建立一种利用绿色荧光蛋白（GFP）作为报告分子筛选能有效抑制目的基因表达的siRNA的方法、以巨噬细胞移动抑制因子（MIF）基因为研究对象，筛选能有效沉默MIF表达的质粒载体介导的siRNA．构建拥有同一Kozak共有翻译启始序列、翻译启始密码子ATG的MIF-GFP融合表达载体pEGFP-MIF．分别将3个靶向MIF的siRNA表达质粒与pEGFP-MIF共转化HEK293细胞，在荧光显微镜下观察HEK293细胞中GFP的表达，并用荧光定量PCR检测HEK293细胞中MIF mRNA的表达水平．同时，将MIF siRNA表达质粒分别与MIF表达载体共转化HEK293细胞，用荧光定量PCR检测HEK293细胞中MIF mRNA的表达水平．定量PCR结果显示，GFP表达低的细胞中，MIF mRNA的表达也明显降低；利用PEGFP-MIF和MIF表达载体筛选到的有效MIF siRNA的结果一致．因此，建立了目的基因与GFP融合表达，以GFP作为报告分子来筛选抑制目的基因表达siRNA的方法，并为进行多个基因的有效siRNA的筛选提供解决方案．

英文摘要：

To screen the effective small interference RNA （siRNA）, a simple and visualized method was developed by using green fluorescence protein （GFP） as a reporter. In this study, candidate siRNAs targeting macrophage migration inhibition factor gene （MIF） were identified.
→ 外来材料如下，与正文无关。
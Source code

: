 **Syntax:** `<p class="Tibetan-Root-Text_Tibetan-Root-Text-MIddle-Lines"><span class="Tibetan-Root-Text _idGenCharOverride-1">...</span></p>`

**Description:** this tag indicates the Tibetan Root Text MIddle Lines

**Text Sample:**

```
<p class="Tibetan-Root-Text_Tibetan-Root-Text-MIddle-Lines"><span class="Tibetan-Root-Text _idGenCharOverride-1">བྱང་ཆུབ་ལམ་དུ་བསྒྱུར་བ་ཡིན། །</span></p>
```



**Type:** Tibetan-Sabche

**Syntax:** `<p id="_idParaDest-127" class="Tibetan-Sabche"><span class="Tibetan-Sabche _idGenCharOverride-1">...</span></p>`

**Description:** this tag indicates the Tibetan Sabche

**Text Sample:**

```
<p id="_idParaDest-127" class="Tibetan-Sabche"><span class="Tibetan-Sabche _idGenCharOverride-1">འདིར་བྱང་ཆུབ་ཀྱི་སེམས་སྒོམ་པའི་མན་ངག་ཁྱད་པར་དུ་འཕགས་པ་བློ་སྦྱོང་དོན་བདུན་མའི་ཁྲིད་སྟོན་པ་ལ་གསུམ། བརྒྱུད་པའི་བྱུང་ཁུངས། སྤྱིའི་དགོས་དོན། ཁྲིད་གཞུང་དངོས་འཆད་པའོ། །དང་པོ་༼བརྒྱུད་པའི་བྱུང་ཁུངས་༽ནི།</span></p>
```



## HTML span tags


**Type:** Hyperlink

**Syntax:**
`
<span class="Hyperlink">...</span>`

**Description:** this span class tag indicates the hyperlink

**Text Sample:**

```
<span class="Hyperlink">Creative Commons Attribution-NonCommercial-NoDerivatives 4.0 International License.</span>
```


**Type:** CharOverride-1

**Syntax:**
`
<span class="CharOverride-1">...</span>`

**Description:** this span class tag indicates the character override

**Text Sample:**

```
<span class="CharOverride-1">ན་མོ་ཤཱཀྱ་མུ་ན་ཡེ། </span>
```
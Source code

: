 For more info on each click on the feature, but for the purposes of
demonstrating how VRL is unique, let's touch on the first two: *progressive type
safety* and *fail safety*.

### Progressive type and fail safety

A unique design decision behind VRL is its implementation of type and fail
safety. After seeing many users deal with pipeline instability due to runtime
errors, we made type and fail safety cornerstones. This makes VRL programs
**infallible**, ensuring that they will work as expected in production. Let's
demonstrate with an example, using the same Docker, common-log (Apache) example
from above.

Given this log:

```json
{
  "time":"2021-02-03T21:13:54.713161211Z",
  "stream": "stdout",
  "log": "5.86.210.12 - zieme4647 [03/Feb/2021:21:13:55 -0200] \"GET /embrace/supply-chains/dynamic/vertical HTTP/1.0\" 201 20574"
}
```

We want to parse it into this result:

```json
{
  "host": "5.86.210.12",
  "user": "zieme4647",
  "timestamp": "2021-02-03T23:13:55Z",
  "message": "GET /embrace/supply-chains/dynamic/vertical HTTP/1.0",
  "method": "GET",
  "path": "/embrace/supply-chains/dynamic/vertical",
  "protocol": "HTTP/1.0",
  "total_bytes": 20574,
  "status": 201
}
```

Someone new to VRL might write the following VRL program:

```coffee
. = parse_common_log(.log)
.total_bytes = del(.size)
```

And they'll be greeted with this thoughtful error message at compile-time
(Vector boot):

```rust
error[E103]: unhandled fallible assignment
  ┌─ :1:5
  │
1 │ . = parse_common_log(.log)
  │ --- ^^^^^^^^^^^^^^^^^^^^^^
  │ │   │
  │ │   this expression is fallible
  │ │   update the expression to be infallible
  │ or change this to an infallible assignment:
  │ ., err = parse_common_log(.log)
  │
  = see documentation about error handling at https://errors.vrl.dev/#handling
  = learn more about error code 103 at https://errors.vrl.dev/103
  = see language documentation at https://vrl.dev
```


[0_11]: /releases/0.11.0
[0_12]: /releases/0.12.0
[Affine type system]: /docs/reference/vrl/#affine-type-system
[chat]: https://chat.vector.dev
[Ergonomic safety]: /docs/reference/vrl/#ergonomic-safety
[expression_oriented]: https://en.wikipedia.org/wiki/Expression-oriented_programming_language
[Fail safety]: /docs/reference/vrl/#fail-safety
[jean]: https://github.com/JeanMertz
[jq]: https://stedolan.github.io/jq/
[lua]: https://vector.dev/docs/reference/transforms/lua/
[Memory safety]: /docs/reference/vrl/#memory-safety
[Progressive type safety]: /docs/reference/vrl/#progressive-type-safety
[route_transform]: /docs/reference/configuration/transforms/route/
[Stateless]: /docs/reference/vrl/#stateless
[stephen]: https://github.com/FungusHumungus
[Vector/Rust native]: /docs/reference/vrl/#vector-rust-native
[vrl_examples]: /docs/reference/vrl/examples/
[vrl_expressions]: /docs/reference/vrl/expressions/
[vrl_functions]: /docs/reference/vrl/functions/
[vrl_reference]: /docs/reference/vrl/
By using pEGFP-N3 vector, the MIF-GFP expression plasmid,pEGFP-MIF,was constructed with the same Kozak consensus translation initiation site and start code ATG for MIF-EGFP coding sequence. Based on the siRNA expression vector pSilencer-4.1, 3 candidate MIF siRNA expression plasmids were constructed and co-transfectod with pEGFP-MIF into HEK293 cells, respectively. The GFP expression in HEK293 cells could be viewed by the fluorescence microscope, and the MIF mRNA expressions were determined by real-time quantitative PCR. The 3 candidate MIF siRNA expression plasmids were also co-transfected with MIF expression plasmid into HEK293 cells, respectively, and the MIF mRNA expressions were determined by real-time quantitative PCR. The real-time quantitative PCR showed that the down-regulated expression of MIF mRNA was consistent with GFP expression, and the same effective MIF siRNAs were screened by using pEGFP-MIF or MIF expression plasmid with candidate MIF siRNAs expression plasmids. Therefore, by using GFP as a reporter, a useful method was provided to screen the effective siRNAs targeting specific gene co-expressing with GFP, and this may be a good strategy for screening the effective siRNAs targeting different genes.